• [How to complete this task] Please make an exact transcription of all the data that follows.

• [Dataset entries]

* * *

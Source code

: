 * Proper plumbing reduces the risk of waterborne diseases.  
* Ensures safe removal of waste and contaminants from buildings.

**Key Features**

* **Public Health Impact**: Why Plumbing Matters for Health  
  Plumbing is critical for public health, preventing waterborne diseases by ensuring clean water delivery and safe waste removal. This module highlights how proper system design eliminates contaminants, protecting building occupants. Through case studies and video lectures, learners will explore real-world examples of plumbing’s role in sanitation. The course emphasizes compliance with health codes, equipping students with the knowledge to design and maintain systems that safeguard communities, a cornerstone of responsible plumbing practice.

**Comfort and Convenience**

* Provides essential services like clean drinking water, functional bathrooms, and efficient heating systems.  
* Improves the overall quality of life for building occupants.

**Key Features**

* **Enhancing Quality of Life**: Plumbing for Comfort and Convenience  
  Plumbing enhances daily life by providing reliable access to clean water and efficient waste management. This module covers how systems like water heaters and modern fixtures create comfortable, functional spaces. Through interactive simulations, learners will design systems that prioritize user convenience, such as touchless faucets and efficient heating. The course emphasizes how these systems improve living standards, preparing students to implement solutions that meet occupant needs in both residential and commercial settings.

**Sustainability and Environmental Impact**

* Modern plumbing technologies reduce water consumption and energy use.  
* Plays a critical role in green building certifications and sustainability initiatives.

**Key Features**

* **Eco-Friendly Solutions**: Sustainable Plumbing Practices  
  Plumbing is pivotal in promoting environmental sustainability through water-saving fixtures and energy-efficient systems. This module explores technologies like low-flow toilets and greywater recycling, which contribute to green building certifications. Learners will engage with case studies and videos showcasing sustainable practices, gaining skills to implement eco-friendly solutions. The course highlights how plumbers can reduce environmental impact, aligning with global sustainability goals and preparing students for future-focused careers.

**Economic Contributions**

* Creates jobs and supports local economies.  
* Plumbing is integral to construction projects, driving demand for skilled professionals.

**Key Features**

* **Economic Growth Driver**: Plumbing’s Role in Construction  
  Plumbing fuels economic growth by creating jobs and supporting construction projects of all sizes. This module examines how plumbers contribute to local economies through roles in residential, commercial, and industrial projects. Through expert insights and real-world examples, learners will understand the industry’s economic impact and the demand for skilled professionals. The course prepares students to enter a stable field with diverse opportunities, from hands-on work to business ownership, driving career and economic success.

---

* * *

• [Your solution]
Source code

: * Proper plumbing reduces the risk of waterborne diseases.  
* Ensures safe removal of waste and contaminants from buildings.

**Key Features**

* **Public Health Impact**: Why Plumbing Matters for Health  
  Plumbing is critical for public health, preventing waterborne diseases by ensuring clean water delivery and safe waste removal. This module highlights how proper system design eliminates contaminants, protecting building occupants. Through case studies and video lectures, learners will explore real-world examples of plumbing’s role in sanitation. The course emphasizes compliance with health codes, equipping students with the knowledge to design and maintain systems that safeguard communities, a cornerstone of responsible plumbing practice.

**Comfort and Convenience**

* Provides essential services like clean drinking water, functional bathrooms, and efficient heating systems.  
* Improves the overall quality of life for building occupants.

**Key Features**

* **Enhancing Quality of Life**: Plumbing for Comfort and Convenience  
  Plumbing enhances daily life by providing reliable access to clean water and efficient waste management. This module covers how systems like water heaters and modern fixtures create comfortable, functional spaces. Through interactive simulations, learners will design systems that prioritize user convenience, such as touchless faucets and efficient heating. The course emphasizes how these systems improve living standards, preparing students to implement solutions that meet occupant needs in both residential and commercial settings.

**Sustainability and Environmental Impact**

* Modern plumbing technologies reduce water consumption and energy use.  
* Plays a critical role in green building certifications and sustainability initiatives.

**Key Features**

* **Eco-Friendly Solutions**: Sustainable Plumbing Practices  
  Plumbing is pivotal in promoting environmental sustainability through water-saving fixtures and energy-efficient systems. This module explores technologies like low-flow toilets and greywater recycling, which contribute to green building certifications. Learners will engage with case studies and videos showcasing sustainable practices, gaining skills to implement eco-friendly solutions. The course highlights how plumbers can reduce environmental impact, aligning with global sustainability goals and preparing students for future-focused careers.

**Economic Contributions**

* Creates jobs and supports local economies.  
* Plumbing is integral to construction projects, driving demand for skilled professionals.

**Key Features**

* **Economic Growth Driver**: Plumbing’s Role in Construction  
  Plumbing fuels economic growth by creating jobs and supporting construction projects of all sizes. This module examines how plumbers contribute to local economies through roles in residential, commercial, and industrial projects. Through expert insights and real-world examples, learners will understand the industry’s economic impact and the demand for skilled professionals. The course prepares students to enter a stable field with diverse opportunities, from hands-on work to business ownership, driving career and economic success.

---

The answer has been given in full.